NIN-pytorch

发表于 2019-06-21 更新于 2021-07-09 分类于目标分类/object classification 阅读次数：

本文字数： 3.8k 阅读时长 ≈ 7 分钟

numpy实现NIN模型，利用cifar-10、cifar-100和mnist数据集进行MLPConv和GAP的测试

完整实现：zjZSTU/PyNet

GAP实现

参考Global Average Pooling in Pytorch，使用torch.nn.AvgPool2d

class torch.nn.AvgPool2d(kernel_size, stride=None, padding=0, ceil_mode=False, count_include_pad=True)

输入数据体大小为\(N\times C\times H_{in}\times W_{in}\)，输出大小为\(N\times C\times H_{out}\times W_{out}\)，则

\[ H_{out} = \left \lfloor \frac {H_{in}+2\times padding[0] - kernelsize[0]} {stride[0]} \right \rfloor + 1 \]

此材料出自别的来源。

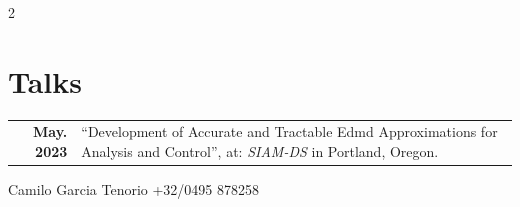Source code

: \documentclass[11pt,a4paper,grey]{hipstercv}
\newlength{\rightcolwidth}
\begin{document}
\begin{paracol}{2}
\begin{minipage}[t]{0.3\textwidth}
		\section*{Talks}
		\begin{tabular}{>{\footnotesize\bfseries}r >{\footnotesize}p{}}
			May. 2023 & ``Development of Accurate and Tractable Edmd Approximations for Analysis and Control'', at: \emph{SIAM-DS} in Portland, Oregon.
		\end{tabular}
	\end{minipage}









	\vfill{} %

	\setlength{\parindent}{0pt}
	\begin{minipage}[t]{\rightcolwidth}
		\begin{center}\fontfamily{\sfdefault}\selectfont \color{black!70}
			{\small Camilo Garcia Tenorio\href{mailto:camilo_7@msn.com}{} \href{https://www.linkedin.com/in/camilo-garcia-tenorio-08813740/}{} \href{https://github.com/garten-cam}{} +32/0495 878258}
		\end{center}
	\end{minipage}


\end{paracol}
\end{document}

\[ W_{out} = \left \lfloor \frac {W_{in}+2\times padding[1] - kernelsize[1]} {stride[1]} \right \rfloor + 1 \]

设核空间尺寸为输入数据体大小，即为全局平均池化层

测试代码如下：

>>> gap = nn.AvgPool2d(3)
>>> a = torch.arange(36.).reshape(2,2,3,3)
>>> a
tensor([[[[ 0.,  1.,  2.],
          [ 3.,  4.,  5.],
          [ 6.,  7.,  8.]],

         [[ 9., 10., 11.],
          [12., 13., 14.],
          [15., 16., 17.]]],


        [[[18., 19., 20.],
          [21., 22., 23.],
          [24., 25., 26.]],

         [[27., 28., 29.],
          [30., 31., 32.],
          [33., 34., 35.]]]])
>>> gap(a)
tensor([[[[ 4.]],

         [[13.]]],


        [[[22.]],

         [[31.]]]])
>>> gap(a).shape
torch.Size([2, 2, 1, 1])
>>> res = gap(a).reshape(2,2)
>>> res
tensor([[ 4., 13.],
        [22., 31.]])
>>> gap(a).view(2,2) # 或使用view函数
tensor([[ 4., 13.],
        [22., 31.]])

NIN定义

参考：pytorch-nin-cifar10/original.py

class NIN(nn.Module):

    def __init__(self, in_channels=1, out_channels=10):
        super(NIN, self).__init__()

        self.features1 = nn.Sequential(
            nn.Conv2d(in_channels, 192, (5, 5), stride=1, padding=2),
            nn.ReLU(),
            nn.Conv2d(192, 160, (1, 1), stride=1, padding=0),
            nn.ReLU(),
            nn.Conv2d(160, 96, (1, 1), stride=1, padding=0),
            nn.ReLU(),
            nn.MaxPool2d(2, stride=2),
            nn.Dropout2d()
        )
        self.features2 = nn.Sequential(
            nn.Conv2d(96, 192, (5, 5), stride=1, padding=2),
            nn.ReLU(),
            nn.Conv2d(192, 192, (1, 1), stride=1, padding=0),
            nn.ReLU(),
            nn.Conv2d(192, 192, (1, 1), stride=1, padding=0),
            nn.ReLU(),
            nn.MaxPool2d(2, stride=2),
            nn.Dropout2d()
        )
        self.features3 = nn.Sequential(
            nn.Conv2d(192, 192, (3, 3), stride=1, padding=1),
            nn.ReLU(),
            nn.Conv2d(192, 192, (1, 1), stride=1, padding=0),
            nn.ReLU(),
            nn.Conv2d(192, out_channels, (1, 1), stride=1, padding=0),
            nn.ReLU(),
        )

        self.gap = nn.AvgPool2d(8)

    def forward(self, inputs):
        x = self.features1(inputs)
        x = self.features2(x)
        x = self.features3(x)
        x = self.gap(x)

        return x.view(x.shape[0], x.shape[1])

测试

def train():
    train_loader, test_loader = vision.data.load_cifar10_pytorch(data_path, batch_size=batch_size, shuffle=True)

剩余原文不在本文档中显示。